Let’s start with something that’s unequivocally good: According to The Times-Picayune, three men who identified with the Cajun Navy found a woman floating face down in water on Monday. What they did next was heroic.
“We jumped out and got her and gave her compressions right there in the water. We were holding her from behind,” one of the men, Joshua Lincoln, told The Times-Picayune. The woman, identified as Wilma Ellis, 73, eventually came to, wet and disoriented but alive.
“We got her back to safety, and that’s that,” Lincoln later told CNN.
Which is great! But at some point in the midst of all of that happening, there was trouble elsewhere, with a Cajun Navy organizer named Clyde Cain telling CNN some disturbing allegations: that some volunteers had been shot at while trying to help.
Which is awful, if true! Almost immediately though, on Twitter at least, people expressed their skepticism that it had happened at all, with Cain later taking to Facebook live to clarify “the facts,” which mainly consisted of looters in various guises afoot, he claimed, in addition to the shooting. Yes, the shooting happened, Cain insisted, but, no, no one had been shot, despite rumors to the contrary (which he sparked by going on CNN in the first place.)
“No one actually got shot. They shot at the boats. I’m not sure if they actually shot at it, or up in the air, but, shots were fired,” he said, before going on to blame CNN for any misconceptions. “I used to call it ‘completely negative news.’”
(Cain is an organizer at the Louisiana Cajun Navy, which has over 180,000 likes on Facebook, but is different from Cajun Navy 2016, which has over 93,000 likes on Facebook, and issued a statement Tuesday disavowing themselves of Cain’s shooting claim.)
Eventually, after Cain’s initial interview, and his Facebook clarification, authorities told the Associated Press that they’d received no reports of shots being fired involving the Cajun Navy, suggesting that the shooting might not have even happened at all. Did it? We’ll probably never know, though it’s fair to say that Cain, for one, should probably stop talking about it, since his interview with CNN and subsequent Facebook live post seemed to only add fuel to the chaos on the ground, in a situation where some people probably already have itchy trigger fingers.

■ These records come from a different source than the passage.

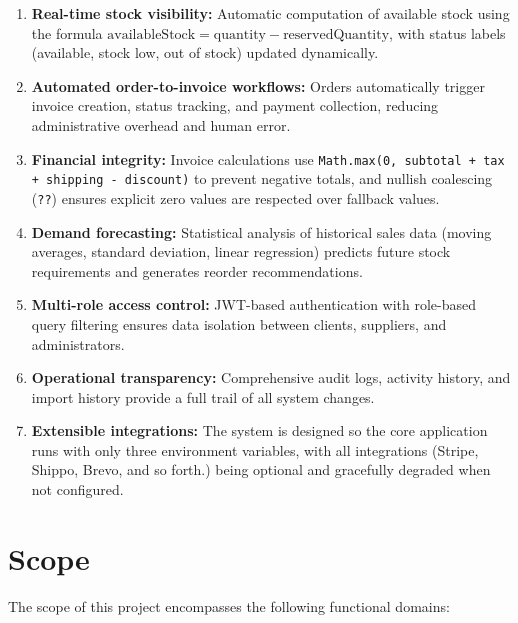 \documentclass[12pt,a4paper]{report}
\begin{document}
\begin{enumerate}[leftmargin=1.5em]
  \item \textbf{Real-time stock visibility:} Automatic computation of available stock using the formula $\text{availableStock} = \text{quantity} - \text{reservedQuantity}$, with status labels (available, stock low, out of stock) updated dynamically.
  \item \textbf{Automated order-to-invoice workflows:} Orders automatically trigger invoice creation, status tracking, and payment collection, reducing administrative overhead and human error.
  \item \textbf{Financial integrity:} Invoice calculations use \texttt{Math.max(0, subtotal + tax + shipping - discount)} to prevent negative totals, and nullish coalescing (\texttt{??}) ensures explicit zero values are respected over fallback values.
  \item \textbf{Demand forecasting:} Statistical analysis of historical sales data (moving averages, standard deviation, linear regression) predicts future stock requirements and generates reorder recommendations.
  \item \textbf{Multi-role access control:} JWT-based authentication with role-based query filtering ensures data isolation between clients, suppliers, and administrators.
  \item \textbf{Operational transparency:} Comprehensive audit logs, activity history, and import history provide a full trail of all system changes.
  \item \textbf{Extensible integrations:} The system is designed so the core application runs with only three environment variables, with all integrations (Stripe, Shippo, Brevo, and so forth.) being optional and gracefully degraded when not configured.
\end{enumerate}

\section{Scope}

The scope of this project encompasses the following functional domains:
\end{document}
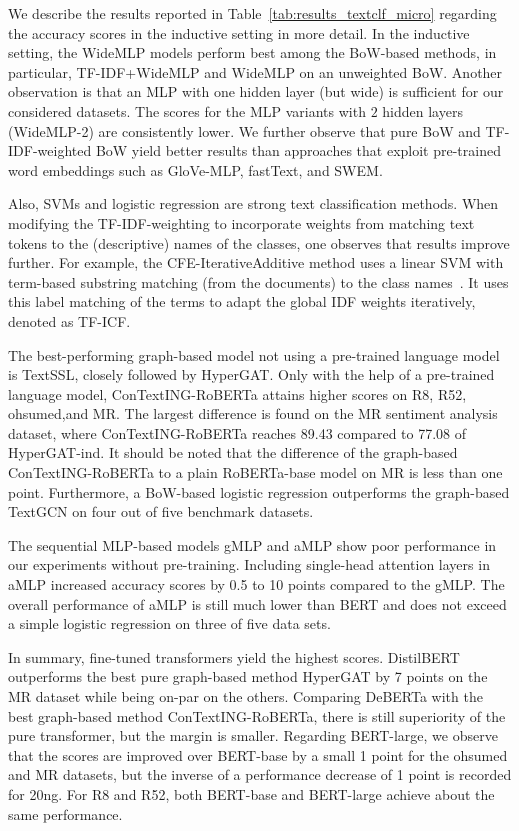 We describe the results reported in Table~\ref{tab:results_textclf_micro} regarding the accuracy scores in the inductive setting in more detail. 
In the inductive setting, the WideMLP models perform best among the BoW-based methods, in particular, TF-IDF+WideMLP and WideMLP on an unweighted BoW.
Another observation is that an MLP with one hidden layer (but wide) is sufficient for our considered datasets.
The scores for the MLP variants with $2$ hidden layers (WideMLP-2) are consistently lower.
We further observe that pure BoW and TF-IDF-weighted BoW yield better results than approaches that exploit pre-trained word embeddings such as GloVe-MLP, fastText, and SWEM.

Also, SVMs and logistic regression are strong text classification methods.
When modifying the TF-IDF-weighting to incorporate weights from matching text tokens to the (descriptive) names of the classes, one observes that results improve further.
For example, the CFE-IterativeAdditive method uses a linear SVM with term-based substring matching (from the documents) to the class names~\cite{ATTIEH2023110215}.
It uses this label matching of the terms to adapt the global IDF weights iteratively, denoted as TF-ICF.

The best-performing graph-based model not using a pre-trained language model is TextSSL, closely followed by HyperGAT.
Only with the help of a pre-trained language model, ConTextING-RoBERTa attains higher scores on R8, R52, ohsumed,and  MR.
The largest difference is found on the MR sentiment analysis dataset, where ConTextING-RoBERTa reaches 89.43 compared to 77.08 of HyperGAT-ind.
It should be noted that the difference of the graph-based ConTextING-RoBERTa to a plain RoBERTa-base model on MR is less than one point.
Furthermore, a BoW-based logistic regression outperforms the graph-based TextGCN on four out of five benchmark datasets.

The sequential MLP-based models gMLP and aMLP show poor performance in our experiments without pre-training. Including single-head attention layers in aMLP increased accuracy scores by 0.5 to 10 points compared to the gMLP.
The overall performance of aMLP is still much lower than BERT and does not exceed a simple logistic regression on three of five data sets.

In summary, fine-tuned transformers yield the highest scores.
DistilBERT outperforms the best pure graph-based method HyperGAT by 7 points on the MR dataset while being on-par on the others.
Comparing DeBERTa with the best graph-based method ConTextING-RoBERTa, there is still superiority of the pure transformer, but the margin is smaller.
Regarding BERT-large, we observe that the scores are improved over BERT-base by a small 1 point for the ohsumed and MR datasets, but the inverse of a performance decrease of 1 point is recorded for 20ng. 
For R8 and R52, both BERT-base and BERT-large achieve about the same performance. 

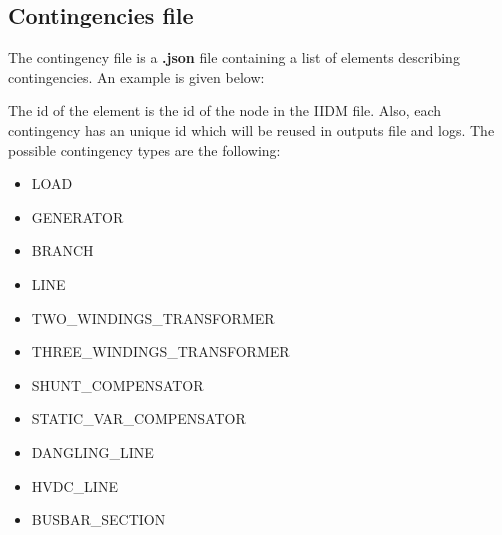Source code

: \documentclass[a4paper, 12pt]{report}
\begin{document}
\subsection{Contingencies file}

The contingency file is a \textbf{.json} file containing a list of elements describing contingencies. An example is given below:


The id of the element is the id of the node in the IIDM file.
Also, each contingency has an unique id which will be reused in outputs file and logs.
The possible contingency types are the following:
\begin{itemize}
  \item LOAD
  \item GENERATOR
  \item BRANCH
  \item LINE
  \item TWO\_WINDINGS\_TRANSFORMER
  \item THREE\_WINDINGS\_TRANSFORMER
  \item SHUNT\_COMPENSATOR
  \item STATIC\_VAR\_COMPENSATOR
  \item DANGLING\_LINE
  \item HVDC\_LINE
  \item BUSBAR\_SECTION
\end{itemize}
\end{document}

“We got a lot of people wanting to know if we can bring our guns down there,” Cain said on Facebook, before adding, not entirely reassuringly, “We’re here to rescue people, not shoot anybody.”
Officials, meanwhile, said that police officers had completed over 2,000 rescue missions over the weekend, and The New York Times said Tuesday that over 30,000 people were in shelters, with rescues continuing and 12,000 National Guardsmen activated. The professionals, in other words, remain hard at work.